第5話『桜芝草四郎の初陣』(前編)
――西暦2121年、夏。ブランシュ・ペロネーが落下する、4時間ほど前。
目覚ましがいつもより1時間も早く鳴り始めたのに気付いて、今日が日曜日であることを知った草四郎は憂鬱な気分になった。

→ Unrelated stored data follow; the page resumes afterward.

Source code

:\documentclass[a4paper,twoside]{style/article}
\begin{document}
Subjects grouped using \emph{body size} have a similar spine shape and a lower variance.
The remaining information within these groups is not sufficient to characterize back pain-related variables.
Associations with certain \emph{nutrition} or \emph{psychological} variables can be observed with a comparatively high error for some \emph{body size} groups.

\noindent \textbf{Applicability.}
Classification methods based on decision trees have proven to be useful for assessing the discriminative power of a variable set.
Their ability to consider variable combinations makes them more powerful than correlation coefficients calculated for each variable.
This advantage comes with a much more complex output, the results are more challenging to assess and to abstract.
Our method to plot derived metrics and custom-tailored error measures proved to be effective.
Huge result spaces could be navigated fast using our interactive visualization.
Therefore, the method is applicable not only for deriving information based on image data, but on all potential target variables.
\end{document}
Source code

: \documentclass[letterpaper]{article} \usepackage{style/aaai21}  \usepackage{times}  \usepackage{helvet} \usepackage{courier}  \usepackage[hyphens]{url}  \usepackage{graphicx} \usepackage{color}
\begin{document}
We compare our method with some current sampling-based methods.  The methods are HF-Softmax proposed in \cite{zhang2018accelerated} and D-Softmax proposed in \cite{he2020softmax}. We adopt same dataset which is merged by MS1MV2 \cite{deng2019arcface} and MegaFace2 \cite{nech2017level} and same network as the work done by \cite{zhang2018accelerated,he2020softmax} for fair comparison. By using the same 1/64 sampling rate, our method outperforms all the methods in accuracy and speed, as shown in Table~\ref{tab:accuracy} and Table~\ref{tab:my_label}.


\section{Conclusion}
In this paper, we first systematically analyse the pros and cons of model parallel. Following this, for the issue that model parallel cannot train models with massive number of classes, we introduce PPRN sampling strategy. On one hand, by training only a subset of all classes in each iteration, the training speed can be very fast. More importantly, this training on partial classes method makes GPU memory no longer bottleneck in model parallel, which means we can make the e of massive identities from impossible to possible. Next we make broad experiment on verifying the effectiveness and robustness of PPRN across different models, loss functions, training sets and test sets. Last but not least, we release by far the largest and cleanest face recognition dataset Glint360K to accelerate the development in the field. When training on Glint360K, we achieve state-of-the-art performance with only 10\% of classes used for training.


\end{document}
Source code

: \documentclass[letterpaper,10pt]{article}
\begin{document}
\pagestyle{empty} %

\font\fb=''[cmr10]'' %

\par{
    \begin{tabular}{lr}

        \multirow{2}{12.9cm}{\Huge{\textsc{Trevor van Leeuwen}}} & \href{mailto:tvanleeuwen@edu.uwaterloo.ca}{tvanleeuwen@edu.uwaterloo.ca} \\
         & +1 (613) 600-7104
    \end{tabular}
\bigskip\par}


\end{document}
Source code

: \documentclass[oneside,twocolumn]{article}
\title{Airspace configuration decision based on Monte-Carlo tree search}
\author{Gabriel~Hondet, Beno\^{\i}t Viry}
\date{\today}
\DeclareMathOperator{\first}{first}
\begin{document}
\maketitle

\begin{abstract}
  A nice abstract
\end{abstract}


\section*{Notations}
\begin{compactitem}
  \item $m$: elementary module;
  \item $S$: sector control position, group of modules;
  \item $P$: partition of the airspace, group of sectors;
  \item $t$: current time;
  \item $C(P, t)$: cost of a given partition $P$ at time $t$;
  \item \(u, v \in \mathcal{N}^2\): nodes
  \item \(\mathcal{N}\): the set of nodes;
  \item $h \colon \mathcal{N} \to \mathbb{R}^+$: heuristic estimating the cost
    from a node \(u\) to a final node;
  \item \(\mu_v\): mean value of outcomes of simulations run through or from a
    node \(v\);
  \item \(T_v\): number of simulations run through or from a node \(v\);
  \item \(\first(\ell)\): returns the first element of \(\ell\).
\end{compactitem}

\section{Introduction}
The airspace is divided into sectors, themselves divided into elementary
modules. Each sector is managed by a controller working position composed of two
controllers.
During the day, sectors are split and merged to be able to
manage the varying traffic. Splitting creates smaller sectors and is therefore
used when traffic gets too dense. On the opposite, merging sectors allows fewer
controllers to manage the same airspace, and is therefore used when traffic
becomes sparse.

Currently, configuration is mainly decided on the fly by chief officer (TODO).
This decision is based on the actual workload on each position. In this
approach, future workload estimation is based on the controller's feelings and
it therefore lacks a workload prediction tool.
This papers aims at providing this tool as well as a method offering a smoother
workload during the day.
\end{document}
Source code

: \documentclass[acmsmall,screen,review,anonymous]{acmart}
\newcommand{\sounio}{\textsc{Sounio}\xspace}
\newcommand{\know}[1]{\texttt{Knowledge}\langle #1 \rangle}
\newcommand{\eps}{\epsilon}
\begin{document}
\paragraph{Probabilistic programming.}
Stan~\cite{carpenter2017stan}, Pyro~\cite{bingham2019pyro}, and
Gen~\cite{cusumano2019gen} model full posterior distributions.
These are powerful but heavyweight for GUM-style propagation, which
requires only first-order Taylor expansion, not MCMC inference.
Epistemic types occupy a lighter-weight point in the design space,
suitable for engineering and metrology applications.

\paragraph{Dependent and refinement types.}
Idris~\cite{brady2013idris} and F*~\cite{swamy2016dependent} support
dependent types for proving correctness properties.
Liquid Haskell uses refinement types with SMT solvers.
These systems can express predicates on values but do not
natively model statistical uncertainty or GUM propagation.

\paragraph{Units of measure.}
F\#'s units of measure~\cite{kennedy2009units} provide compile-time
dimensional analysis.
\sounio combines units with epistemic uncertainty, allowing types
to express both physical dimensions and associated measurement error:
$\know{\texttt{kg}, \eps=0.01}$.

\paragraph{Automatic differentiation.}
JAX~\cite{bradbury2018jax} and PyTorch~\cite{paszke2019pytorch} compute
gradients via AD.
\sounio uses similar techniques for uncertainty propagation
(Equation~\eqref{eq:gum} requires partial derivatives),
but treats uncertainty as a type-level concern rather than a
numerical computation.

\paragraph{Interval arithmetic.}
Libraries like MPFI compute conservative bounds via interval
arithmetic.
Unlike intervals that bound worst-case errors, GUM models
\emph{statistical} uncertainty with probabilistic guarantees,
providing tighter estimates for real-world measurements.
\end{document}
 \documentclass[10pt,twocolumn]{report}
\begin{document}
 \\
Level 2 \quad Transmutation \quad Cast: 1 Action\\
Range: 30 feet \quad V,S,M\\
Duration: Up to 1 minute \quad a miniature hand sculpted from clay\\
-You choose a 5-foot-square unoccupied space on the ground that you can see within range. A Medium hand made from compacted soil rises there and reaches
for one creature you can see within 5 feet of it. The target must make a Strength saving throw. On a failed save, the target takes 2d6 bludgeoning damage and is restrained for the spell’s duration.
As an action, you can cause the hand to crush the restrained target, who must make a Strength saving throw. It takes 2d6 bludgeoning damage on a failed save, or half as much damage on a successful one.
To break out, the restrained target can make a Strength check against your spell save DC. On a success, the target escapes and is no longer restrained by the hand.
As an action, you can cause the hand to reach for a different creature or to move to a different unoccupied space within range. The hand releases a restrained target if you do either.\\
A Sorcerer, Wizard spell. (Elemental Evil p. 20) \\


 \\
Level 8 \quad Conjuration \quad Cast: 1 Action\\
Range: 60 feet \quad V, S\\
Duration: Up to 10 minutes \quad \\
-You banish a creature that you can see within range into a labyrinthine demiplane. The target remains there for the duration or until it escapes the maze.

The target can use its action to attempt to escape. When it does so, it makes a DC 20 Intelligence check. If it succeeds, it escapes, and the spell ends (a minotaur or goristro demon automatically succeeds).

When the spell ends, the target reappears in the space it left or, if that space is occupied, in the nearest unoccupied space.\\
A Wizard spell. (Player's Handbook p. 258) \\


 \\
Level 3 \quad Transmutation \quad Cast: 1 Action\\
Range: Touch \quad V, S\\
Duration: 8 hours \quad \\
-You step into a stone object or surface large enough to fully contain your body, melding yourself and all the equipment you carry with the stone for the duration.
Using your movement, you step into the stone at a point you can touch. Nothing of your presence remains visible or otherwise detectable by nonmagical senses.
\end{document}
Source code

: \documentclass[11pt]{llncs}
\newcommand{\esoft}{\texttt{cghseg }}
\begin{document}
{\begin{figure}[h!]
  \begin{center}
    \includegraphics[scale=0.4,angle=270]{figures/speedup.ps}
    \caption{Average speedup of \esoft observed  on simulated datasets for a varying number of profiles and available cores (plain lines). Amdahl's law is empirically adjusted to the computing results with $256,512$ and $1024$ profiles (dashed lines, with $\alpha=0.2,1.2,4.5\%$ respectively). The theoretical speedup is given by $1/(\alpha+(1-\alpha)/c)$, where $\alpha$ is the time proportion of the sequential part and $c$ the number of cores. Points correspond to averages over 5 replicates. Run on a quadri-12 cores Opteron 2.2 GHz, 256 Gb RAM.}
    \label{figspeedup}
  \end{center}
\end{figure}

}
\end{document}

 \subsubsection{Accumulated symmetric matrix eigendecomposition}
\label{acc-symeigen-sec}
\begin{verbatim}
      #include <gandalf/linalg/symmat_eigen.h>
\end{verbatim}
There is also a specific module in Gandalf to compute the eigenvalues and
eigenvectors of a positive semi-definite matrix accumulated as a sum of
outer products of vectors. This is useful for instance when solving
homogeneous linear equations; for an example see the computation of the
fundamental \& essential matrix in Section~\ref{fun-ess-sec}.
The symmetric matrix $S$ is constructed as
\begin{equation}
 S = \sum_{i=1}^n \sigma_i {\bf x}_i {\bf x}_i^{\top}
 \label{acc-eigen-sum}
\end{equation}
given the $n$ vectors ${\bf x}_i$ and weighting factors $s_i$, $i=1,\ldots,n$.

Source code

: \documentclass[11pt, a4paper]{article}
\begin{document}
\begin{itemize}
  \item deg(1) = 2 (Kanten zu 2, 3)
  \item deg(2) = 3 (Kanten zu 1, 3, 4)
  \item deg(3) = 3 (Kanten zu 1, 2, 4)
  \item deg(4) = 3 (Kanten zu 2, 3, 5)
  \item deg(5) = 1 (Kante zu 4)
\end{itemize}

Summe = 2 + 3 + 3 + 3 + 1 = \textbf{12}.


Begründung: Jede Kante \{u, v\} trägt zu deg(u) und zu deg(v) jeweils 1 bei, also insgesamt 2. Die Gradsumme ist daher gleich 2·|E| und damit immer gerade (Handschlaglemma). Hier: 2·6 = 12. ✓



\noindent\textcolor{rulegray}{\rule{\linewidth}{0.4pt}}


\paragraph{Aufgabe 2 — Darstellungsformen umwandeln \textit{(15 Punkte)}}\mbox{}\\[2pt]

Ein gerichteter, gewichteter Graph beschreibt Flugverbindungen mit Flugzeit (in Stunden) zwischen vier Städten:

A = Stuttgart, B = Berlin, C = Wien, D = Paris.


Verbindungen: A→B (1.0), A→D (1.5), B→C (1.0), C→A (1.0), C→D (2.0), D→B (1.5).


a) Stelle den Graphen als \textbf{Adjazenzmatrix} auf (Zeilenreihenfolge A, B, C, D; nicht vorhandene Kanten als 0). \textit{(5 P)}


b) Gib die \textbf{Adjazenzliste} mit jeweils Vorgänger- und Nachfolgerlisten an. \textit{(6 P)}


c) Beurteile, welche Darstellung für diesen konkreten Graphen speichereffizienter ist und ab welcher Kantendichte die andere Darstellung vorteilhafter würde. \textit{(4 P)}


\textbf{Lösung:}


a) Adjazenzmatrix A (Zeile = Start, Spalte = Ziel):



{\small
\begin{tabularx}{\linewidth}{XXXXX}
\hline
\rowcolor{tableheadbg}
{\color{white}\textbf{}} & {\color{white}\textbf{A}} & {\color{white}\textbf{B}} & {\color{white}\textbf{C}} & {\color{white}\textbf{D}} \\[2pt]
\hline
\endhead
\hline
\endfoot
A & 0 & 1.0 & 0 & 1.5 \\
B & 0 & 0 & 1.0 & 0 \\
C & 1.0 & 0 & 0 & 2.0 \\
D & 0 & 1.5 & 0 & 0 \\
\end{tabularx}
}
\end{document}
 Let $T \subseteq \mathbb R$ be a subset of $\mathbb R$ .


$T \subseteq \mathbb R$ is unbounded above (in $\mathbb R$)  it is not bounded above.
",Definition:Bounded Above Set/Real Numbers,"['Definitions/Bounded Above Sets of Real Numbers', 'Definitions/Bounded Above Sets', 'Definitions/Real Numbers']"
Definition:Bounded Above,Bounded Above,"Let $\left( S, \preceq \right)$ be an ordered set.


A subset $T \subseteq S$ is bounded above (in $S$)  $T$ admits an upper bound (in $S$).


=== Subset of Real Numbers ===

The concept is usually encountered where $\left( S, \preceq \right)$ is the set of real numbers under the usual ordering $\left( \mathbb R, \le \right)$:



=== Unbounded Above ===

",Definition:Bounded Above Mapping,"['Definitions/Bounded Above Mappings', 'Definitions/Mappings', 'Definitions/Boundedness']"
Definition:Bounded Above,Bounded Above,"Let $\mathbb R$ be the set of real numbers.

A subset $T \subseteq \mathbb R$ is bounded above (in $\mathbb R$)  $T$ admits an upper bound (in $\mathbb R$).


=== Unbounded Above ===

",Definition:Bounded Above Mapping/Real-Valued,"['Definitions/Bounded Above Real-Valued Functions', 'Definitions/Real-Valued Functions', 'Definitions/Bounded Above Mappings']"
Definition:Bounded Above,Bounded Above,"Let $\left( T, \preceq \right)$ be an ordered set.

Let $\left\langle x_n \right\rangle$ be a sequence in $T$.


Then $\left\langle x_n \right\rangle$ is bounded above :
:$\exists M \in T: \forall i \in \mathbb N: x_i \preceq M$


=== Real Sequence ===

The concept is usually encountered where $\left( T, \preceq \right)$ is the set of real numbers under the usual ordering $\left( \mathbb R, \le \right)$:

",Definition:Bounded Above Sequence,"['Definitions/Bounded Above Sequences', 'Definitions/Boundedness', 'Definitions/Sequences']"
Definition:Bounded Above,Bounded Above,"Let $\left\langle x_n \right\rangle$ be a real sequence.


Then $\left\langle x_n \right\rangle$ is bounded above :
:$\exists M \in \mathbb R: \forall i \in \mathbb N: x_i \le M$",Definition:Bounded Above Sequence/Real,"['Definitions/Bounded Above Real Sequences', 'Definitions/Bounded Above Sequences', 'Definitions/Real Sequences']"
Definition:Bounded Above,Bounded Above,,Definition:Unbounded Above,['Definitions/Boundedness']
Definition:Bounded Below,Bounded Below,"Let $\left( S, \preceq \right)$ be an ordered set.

憂鬱? そう、憂鬱だ。彼にとって日曜日とは休日ではない。『平日よりも早く起きて、朝から晩まで働かされる日』でしかない。
身支度を済ませ、栄養剤の混じった合成パンを咥えながら立て付けの悪いアパートのドアを開けると、それを感知してネコマルが近づいてきた。ノイズ混じりというかノイズそのもののような鳴き声を上げて足にまとわりつく。その様子に草四郎の倦んだ心は少しだけ癒やされる。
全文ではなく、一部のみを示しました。